----- Exercise material -----

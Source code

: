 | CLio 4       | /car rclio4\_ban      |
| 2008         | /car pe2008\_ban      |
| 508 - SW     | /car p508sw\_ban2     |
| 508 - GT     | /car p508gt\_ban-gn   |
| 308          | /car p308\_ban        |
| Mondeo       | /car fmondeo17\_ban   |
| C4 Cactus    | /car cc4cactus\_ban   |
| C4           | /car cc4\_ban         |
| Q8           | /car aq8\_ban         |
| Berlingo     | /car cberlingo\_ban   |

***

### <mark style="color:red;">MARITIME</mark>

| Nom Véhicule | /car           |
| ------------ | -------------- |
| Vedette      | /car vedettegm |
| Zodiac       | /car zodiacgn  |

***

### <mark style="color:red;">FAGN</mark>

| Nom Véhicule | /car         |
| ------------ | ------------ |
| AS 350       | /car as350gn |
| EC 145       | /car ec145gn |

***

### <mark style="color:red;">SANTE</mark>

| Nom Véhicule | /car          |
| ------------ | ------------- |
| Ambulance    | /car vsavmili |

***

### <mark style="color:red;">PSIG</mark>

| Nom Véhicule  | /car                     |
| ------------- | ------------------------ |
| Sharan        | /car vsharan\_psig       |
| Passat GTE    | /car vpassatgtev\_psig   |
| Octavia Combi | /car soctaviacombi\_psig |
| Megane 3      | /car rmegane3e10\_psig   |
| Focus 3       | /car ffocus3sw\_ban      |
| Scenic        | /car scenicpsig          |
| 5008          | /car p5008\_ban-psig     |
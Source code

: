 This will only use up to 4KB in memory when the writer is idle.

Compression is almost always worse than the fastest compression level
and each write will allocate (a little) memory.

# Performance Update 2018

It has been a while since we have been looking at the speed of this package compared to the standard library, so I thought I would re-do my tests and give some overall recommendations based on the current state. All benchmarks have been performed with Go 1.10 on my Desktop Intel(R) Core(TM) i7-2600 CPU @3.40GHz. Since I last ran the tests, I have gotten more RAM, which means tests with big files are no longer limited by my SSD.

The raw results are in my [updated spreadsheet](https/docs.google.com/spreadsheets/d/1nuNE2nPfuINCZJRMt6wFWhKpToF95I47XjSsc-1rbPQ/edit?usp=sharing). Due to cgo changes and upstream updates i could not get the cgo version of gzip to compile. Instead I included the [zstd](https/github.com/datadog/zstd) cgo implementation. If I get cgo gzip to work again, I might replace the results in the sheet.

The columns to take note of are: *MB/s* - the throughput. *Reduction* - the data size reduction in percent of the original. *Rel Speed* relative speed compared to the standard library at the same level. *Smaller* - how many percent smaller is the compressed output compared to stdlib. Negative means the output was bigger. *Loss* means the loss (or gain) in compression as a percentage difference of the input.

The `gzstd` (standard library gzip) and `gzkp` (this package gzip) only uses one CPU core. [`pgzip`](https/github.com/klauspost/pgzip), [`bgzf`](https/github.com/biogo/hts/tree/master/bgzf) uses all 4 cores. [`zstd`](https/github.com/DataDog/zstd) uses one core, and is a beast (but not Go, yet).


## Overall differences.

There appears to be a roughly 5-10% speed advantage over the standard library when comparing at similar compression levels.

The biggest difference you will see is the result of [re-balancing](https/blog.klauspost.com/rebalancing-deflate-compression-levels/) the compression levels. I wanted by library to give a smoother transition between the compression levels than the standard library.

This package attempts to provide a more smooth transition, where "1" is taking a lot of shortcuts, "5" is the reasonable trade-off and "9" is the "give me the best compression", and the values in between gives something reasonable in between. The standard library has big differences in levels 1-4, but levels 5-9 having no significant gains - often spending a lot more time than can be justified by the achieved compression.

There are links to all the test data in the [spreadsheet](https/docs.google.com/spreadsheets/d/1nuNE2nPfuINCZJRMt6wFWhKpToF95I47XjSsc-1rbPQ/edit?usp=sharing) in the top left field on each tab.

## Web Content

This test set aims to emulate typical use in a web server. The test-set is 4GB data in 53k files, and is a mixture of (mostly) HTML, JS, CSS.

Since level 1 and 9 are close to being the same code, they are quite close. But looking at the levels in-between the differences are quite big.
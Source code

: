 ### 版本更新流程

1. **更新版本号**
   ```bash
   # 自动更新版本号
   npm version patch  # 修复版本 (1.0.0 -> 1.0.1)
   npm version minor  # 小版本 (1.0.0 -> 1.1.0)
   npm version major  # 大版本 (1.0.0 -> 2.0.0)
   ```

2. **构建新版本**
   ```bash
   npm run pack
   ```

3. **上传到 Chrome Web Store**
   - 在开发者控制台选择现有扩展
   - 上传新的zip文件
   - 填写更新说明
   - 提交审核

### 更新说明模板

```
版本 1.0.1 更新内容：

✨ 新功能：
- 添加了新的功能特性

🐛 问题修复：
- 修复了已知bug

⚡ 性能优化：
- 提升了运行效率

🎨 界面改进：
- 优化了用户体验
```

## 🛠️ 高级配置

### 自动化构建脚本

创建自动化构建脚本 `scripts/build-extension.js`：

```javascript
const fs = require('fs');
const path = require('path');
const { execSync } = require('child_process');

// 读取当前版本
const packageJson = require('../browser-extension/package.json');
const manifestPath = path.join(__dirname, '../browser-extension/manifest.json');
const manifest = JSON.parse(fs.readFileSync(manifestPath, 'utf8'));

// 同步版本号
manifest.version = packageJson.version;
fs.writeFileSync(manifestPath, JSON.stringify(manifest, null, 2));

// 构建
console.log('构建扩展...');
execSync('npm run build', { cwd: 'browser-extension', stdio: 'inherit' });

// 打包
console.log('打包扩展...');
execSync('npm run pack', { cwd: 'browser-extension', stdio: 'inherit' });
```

-----

Problem ▸
Print the records above again, every one, exactly as written.

Task result ▸
Source code

: | CLio 4       | /car rclio4\_ban      |
| 2008         | /car pe2008\_ban      |
| 508 - SW     | /car p508sw\_ban2     |
| 508 - GT     | /car p508gt\_ban-gn   |
| 308          | /car p308\_ban        |
| Mondeo       | /car fmondeo17\_ban   |
| C4 Cactus    | /car cc4cactus\_ban   |
| C4           | /car cc4\_ban         |
| Q8           | /car aq8\_ban         |
| Berlingo     | /car cberlingo\_ban   |

***

### <mark style="color:red;">MARITIME</mark>

| Nom Véhicule | /car           |
| ------------ | -------------- |
| Vedette      | /car vedettegm |
| Zodiac       | /car zodiacgn  |

***

### <mark style="color:red;">FAGN</mark>

| Nom Véhicule | /car         |
| ------------ | ------------ |
| AS 350       | /car as350gn |
| EC 145       | /car ec145gn |

***

### <mark style="color:red;">SANTE</mark>

| Nom Véhicule | /car          |
| ------------ | ------------- |
| Ambulance    | /car vsavmili |

***

### <mark style="color:red;">PSIG</mark>

| Nom Véhicule  | /car                     |
| ------------- | ------------------------ |
| Sharan        | /car vsharan\_psig       |
| Passat GTE    | /car vpassatgtev\_psig   |
| Octavia Combi | /car soctaviacombi\_psig |
| Megane 3      | /car rmegane3e10\_psig   |
| Focus 3       | /car ffocus3sw\_ban      |
| Scenic        | /car scenicpsig          |
| 5008          | /car p5008\_ban-psig     |
Source code

: This will only use up to 4KB in memory when the writer is idle.

Compression is almost always worse than the fastest compression level
and each write will allocate (a little) memory.

# Performance Update 2018

It has been a while since we have been looking at the speed of this package compared to the standard library, so I thought I would re-do my tests and give some overall recommendations based on the current state. All benchmarks have been performed with Go 1.10 on my Desktop Intel(R) Core(TM) i7-2600 CPU @3.40GHz. Since I last ran the tests, I have gotten more RAM, which means tests with big files are no longer limited by my SSD.

The raw results are in my [updated spreadsheet](https/docs.google.com/spreadsheets/d/1nuNE2nPfuINCZJRMt6wFWhKpToF95I47XjSsc-1rbPQ/edit?usp=sharing). Due to cgo changes and upstream updates i could not get the cgo version of gzip to compile. Instead I included the [zstd](https/github.com/datadog/zstd) cgo implementation. If I get cgo gzip to work again, I might replace the results in the sheet.

The columns to take note of are: *MB/s* - the throughput. *Reduction* - the data size reduction in percent of the original. *Rel Speed* relative speed compared to the standard library at the same level. *Smaller* - how many percent smaller is the compressed output compared to stdlib. Negative means the output was bigger. *Loss* means the loss (or gain) in compression as a percentage difference of the input.

The `gzstd` (standard library gzip) and `gzkp` (this package gzip) only uses one CPU core. [`pgzip`](https/github.com/klauspost/pgzip), [`bgzf`](https/github.com/biogo/hts/tree/master/bgzf) uses all 4 cores. [`zstd`](https/github.com/DataDog/zstd) uses one core, and is a beast (but not Go, yet).


## Overall differences.

There appears to be a roughly 5-10% speed advantage over the standard library when comparing at similar compression levels.

The biggest difference you will see is the result of [re-balancing](https/blog.klauspost.com/rebalancing-deflate-compression-levels/) the compression levels. I wanted by library to give a smoother transition between the compression levels than the standard library.

This package attempts to provide a more smooth transition, where "1" is taking a lot of shortcuts, "5" is the reasonable trade-off and "9" is the "give me the best compression", and the values in between gives something reasonable in between. The standard library has big differences in levels 1-4, but levels 5-9 having no significant gains - often spending a lot more time than can be justified by the achieved compression.

There are links to all the test data in the [spreadsheet](https/docs.google.com/spreadsheets/d/1nuNE2nPfuINCZJRMt6wFWhKpToF95I47XjSsc-1rbPQ/edit?usp=sharing) in the top left field on each tab.

## Web Content

This test set aims to emulate typical use in a web server. The test-set is 4GB data in 53k files, and is a mixture of (mostly) HTML, JS, CSS.

Since level 1 and 9 are close to being the same code, they are quite close. But looking at the levels in-between the differences are quite big.
Source code

: ### 版本更新流程

1. **更新版本号**
   ```bash
   # 自动更新版本号
   npm version patch  # 修复版本 (1.0.0 -> 1.0.1)
   npm version minor  # 小版本 (1.0.0 -> 1.1.0)
   npm version major  # 大版本 (1.0.0 -> 2.0.0)
   ```

2. **构建新版本**
   ```bash
   npm run pack
   ```

3. **上传到 Chrome Web Store**
   - 在开发者控制台选择现有扩展
   - 上传新的zip文件
   - 填写更新说明
   - 提交审核

### 更新说明模板

```
版本 1.0.1 更新内容：

✨ 新功能：
- 添加了新的功能特性

🐛 问题修复：
- 修复了已知bug

⚡ 性能优化：
- 提升了运行效率

🎨 界面改进：
- 优化了用户体验
```

## 🛠️ 高级配置

### 自动化构建脚本

创建自动化构建脚本 `scripts/build-extension.js`：

```javascript
const fs = require('fs');
const path = require('path');
const { execSync } = require('child_process');

// 读取当前版本
const packageJson = require('../browser-extension/package.json');
const manifestPath = path.join(__dirname, '../browser-extension/manifest.json');
const manifest = JSON.parse(fs.readFileSync(manifestPath, 'utf8'));

// 同步版本号
manifest.version = packageJson.version;
fs.writeFileSync(manifestPath, JSON.stringify(manifest, null, 2));

// 构建
console.log('构建扩展...');
execSync('npm run build', { cwd: 'browser-extension', stdio: 'inherit' });

// 打包
console.log('打包扩展...');
execSync('npm run pack', { cwd: 'browser-extension', stdio: 'inherit' });
```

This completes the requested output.